Supplied records:

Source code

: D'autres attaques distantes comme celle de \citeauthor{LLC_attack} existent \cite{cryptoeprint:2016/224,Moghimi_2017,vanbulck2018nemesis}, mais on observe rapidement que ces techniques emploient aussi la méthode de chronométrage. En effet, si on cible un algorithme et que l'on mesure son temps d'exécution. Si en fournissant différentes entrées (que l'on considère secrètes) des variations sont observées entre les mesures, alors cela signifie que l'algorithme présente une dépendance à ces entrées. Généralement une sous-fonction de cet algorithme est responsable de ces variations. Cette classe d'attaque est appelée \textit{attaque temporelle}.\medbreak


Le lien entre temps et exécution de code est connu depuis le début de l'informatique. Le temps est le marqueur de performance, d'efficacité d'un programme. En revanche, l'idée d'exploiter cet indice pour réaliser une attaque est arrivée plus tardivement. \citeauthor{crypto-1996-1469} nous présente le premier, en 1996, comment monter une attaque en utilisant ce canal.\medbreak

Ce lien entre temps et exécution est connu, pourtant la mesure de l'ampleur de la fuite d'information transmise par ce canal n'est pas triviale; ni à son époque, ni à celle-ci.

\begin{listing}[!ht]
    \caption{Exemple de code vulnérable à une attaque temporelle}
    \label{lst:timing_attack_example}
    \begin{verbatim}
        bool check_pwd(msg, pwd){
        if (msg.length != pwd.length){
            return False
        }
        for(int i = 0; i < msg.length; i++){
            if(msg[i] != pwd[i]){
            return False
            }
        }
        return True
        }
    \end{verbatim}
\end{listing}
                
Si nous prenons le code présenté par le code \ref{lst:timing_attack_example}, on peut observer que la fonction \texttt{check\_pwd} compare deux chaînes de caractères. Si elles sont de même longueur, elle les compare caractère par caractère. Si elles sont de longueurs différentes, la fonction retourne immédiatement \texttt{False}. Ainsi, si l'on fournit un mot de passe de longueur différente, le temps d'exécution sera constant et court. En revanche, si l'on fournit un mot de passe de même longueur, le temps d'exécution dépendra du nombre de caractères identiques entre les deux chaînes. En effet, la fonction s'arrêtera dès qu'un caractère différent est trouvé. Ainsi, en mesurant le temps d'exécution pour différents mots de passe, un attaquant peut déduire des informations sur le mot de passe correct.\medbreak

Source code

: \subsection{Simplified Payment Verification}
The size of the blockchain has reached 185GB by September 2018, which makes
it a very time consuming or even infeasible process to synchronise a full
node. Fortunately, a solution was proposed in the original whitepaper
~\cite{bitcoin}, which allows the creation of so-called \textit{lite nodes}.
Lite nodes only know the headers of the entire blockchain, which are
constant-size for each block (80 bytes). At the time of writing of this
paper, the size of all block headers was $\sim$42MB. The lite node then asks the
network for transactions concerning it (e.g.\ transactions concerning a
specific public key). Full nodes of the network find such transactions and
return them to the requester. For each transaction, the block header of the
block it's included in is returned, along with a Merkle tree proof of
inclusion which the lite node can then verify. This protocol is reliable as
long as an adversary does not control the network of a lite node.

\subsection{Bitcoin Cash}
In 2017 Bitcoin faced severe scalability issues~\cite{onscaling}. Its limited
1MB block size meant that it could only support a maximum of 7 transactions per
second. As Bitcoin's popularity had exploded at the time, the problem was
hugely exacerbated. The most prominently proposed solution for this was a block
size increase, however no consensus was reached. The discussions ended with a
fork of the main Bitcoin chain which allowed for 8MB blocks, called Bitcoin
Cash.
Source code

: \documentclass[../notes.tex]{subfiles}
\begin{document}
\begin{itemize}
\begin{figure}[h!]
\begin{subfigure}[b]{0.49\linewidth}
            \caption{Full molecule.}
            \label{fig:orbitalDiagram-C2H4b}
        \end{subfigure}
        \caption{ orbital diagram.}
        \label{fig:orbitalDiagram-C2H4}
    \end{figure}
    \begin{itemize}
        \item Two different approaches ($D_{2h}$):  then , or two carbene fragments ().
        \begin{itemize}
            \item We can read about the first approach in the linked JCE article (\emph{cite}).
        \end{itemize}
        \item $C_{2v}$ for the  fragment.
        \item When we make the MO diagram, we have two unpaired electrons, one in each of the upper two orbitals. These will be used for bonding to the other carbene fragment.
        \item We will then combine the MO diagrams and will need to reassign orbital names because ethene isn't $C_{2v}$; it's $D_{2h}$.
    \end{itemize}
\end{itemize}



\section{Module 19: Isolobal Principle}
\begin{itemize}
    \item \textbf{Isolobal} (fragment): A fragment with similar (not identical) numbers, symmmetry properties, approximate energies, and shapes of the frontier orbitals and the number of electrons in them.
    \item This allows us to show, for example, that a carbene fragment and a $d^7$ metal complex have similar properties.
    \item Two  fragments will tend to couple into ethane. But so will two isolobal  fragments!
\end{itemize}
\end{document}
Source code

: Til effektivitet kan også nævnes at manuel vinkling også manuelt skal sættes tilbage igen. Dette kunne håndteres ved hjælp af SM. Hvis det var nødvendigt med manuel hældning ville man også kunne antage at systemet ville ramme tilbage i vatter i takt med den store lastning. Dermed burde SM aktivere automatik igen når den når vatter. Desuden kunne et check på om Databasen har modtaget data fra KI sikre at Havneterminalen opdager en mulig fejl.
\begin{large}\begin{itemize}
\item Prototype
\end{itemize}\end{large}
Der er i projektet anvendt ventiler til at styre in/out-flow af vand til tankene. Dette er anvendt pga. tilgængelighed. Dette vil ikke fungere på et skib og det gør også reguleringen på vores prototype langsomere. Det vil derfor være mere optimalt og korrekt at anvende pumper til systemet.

Work instructions:
Could you retype all of the records above exactly as they appear?

Response for this exercise:
Source code

: D'autres attaques distantes comme celle de \citeauthor{LLC_attack} existent \cite{cryptoeprint:2016/224,Moghimi_2017,vanbulck2018nemesis}, mais on observe rapidement que ces techniques emploient aussi la méthode de chronométrage. En effet, si on cible un algorithme et que l'on mesure son temps d'exécution. Si en fournissant différentes entrées (que l'on considère secrètes) des variations sont observées entre les mesures, alors cela signifie que l'algorithme présente une dépendance à ces entrées. Généralement une sous-fonction de cet algorithme est responsable de ces variations. Cette classe d'attaque est appelée \textit{attaque temporelle}.\medbreak


Le lien entre temps et exécution de code est connu depuis le début de l'informatique. Le temps est le marqueur de performance, d'efficacité d'un programme. En revanche, l'idée d'exploiter cet indice pour réaliser une attaque est arrivée plus tardivement. \citeauthor{crypto-1996-1469} nous présente le premier, en 1996, comment monter une attaque en utilisant ce canal.\medbreak

Ce lien entre temps et exécution est connu, pourtant la mesure de l'ampleur de la fuite d'information transmise par ce canal n'est pas triviale; ni à son époque, ni à celle-ci.

\begin{listing}[!ht]
    \caption{Exemple de code vulnérable à une attaque temporelle}
    \label{lst:timing_attack_example}
    \begin{verbatim}
        bool check_pwd(msg, pwd){
        if (msg.length != pwd.length){
            return False
        }
        for(int i = 0; i < msg.length; i++){
            if(msg[i] != pwd[i]){
            return False
            }
        }
        return True
        }
    \end{verbatim}
\end{listing}
                
Si nous prenons le code présenté par le code \ref{lst:timing_attack_example}, on peut observer que la fonction \texttt{check\_pwd} compare deux chaînes de caractères. Si elles sont de même longueur, elle les compare caractère par caractère. Si elles sont de longueurs différentes, la fonction retourne immédiatement \texttt{False}. Ainsi, si l'on fournit un mot de passe de longueur différente, le temps d'exécution sera constant et court. En revanche, si l'on fournit un mot de passe de même longueur, le temps d'exécution dépendra du nombre de caractères identiques entre les deux chaînes. En effet, la fonction s'arrêtera dès qu'un caractère différent est trouvé. Ainsi, en mesurant le temps d'exécution pour différents mots de passe, un attaquant peut déduire des informations sur le mot de passe correct.\medbreak

Source code

: \subsection{Simplified Payment Verification}
The size of the blockchain has reached 185GB by September 2018, which makes
it a very time consuming or even infeasible process to synchronise a full
node. Fortunately, a solution was proposed in the original whitepaper
~\cite{bitcoin}, which allows the creation of so-called \textit{lite nodes}.
Lite nodes only know the headers of the entire blockchain, which are
constant-size for each block (80 bytes). At the time of writing of this
paper, the size of all block headers was $\sim$42MB. The lite node then asks the
network for transactions concerning it (e.g.\ transactions concerning a
specific public key). Full nodes of the network find such transactions and
return them to the requester. For each transaction, the block header of the
block it's included in is returned, along with a Merkle tree proof of
inclusion which the lite node can then verify. This protocol is reliable as
long as an adversary does not control the network of a lite node.

\subsection{Bitcoin Cash}
In 2017 Bitcoin faced severe scalability issues~\cite{onscaling}. Its limited
1MB block size meant that it could only support a maximum of 7 transactions per
second. As Bitcoin's popularity had exploded at the time, the problem was
hugely exacerbated. The most prominently proposed solution for this was a block
size increase, however no consensus was reached. The discussions ended with a
fork of the main Bitcoin chain which allowed for 8MB blocks, called Bitcoin
Cash.
Source code

: \documentclass[../notes.tex]{subfiles}
\begin{document}
\begin{itemize}
\begin{figure}[h!]
\begin{subfigure}[b]{0.49\linewidth}
            \caption{Full molecule.}
            \label{fig:orbitalDiagram-C2H4b}
        \end{subfigure}
        \caption{ orbital diagram.}
        \label{fig:orbitalDiagram-C2H4}
    \end{figure}
    \begin{itemize}
        \item Two different approaches ($D_{2h}$):  then , or two carbene fragments ().
        \begin{itemize}
            \item We can read about the first approach in the linked JCE article (\emph{cite}).
        \end{itemize}
        \item $C_{2v}$ for the  fragment.
        \item When we make the MO diagram, we have two unpaired electrons, one in each of the upper two orbitals. These will be used for bonding to the other carbene fragment.
        \item We will then combine the MO diagrams and will need to reassign orbital names because ethene isn't $C_{2v}$; it's $D_{2h}$.
    \end{itemize}
\end{itemize}



\section{Module 19: Isolobal Principle}
\begin{itemize}
    \item \textbf{Isolobal} (fragment): A fragment with similar (not identical) numbers, symmmetry properties, approximate energies, and shapes of the frontier orbitals and the number of electrons in them.
    \item This allows us to show, for example, that a carbene fragment and a $d^7$ metal complex have similar properties.
    \item Two  fragments will tend to couple into ethane. But so will two isolobal  fragments!
\end{itemize}
\end{document}
Source code

: Til effektivitet kan også nævnes at manuel vinkling også manuelt skal sættes tilbage igen. Dette kunne håndteres ved hjælp af SM. Hvis det var nødvendigt med manuel hældning ville man også kunne antage at systemet ville ramme tilbage i vatter i takt med den store lastning. Dermed burde SM aktivere automatik igen når den når vatter. Desuden kunne et check på om Databasen har modtaget data fra KI sikre at Havneterminalen opdager en mulig fejl.
\begin{large}\begin{itemize}
\item Prototype
\end{itemize}\end{large}
Der er i projektet anvendt ventiler til at styre in/out-flow af vand til tankene. Dette er anvendt pga. tilgængelighed. Dette vil ikke fungere på et skib og det gør også reguleringen på vores prototype langsomere. Det vil derfor være mere optimalt og korrekt at anvende pumper til systemet.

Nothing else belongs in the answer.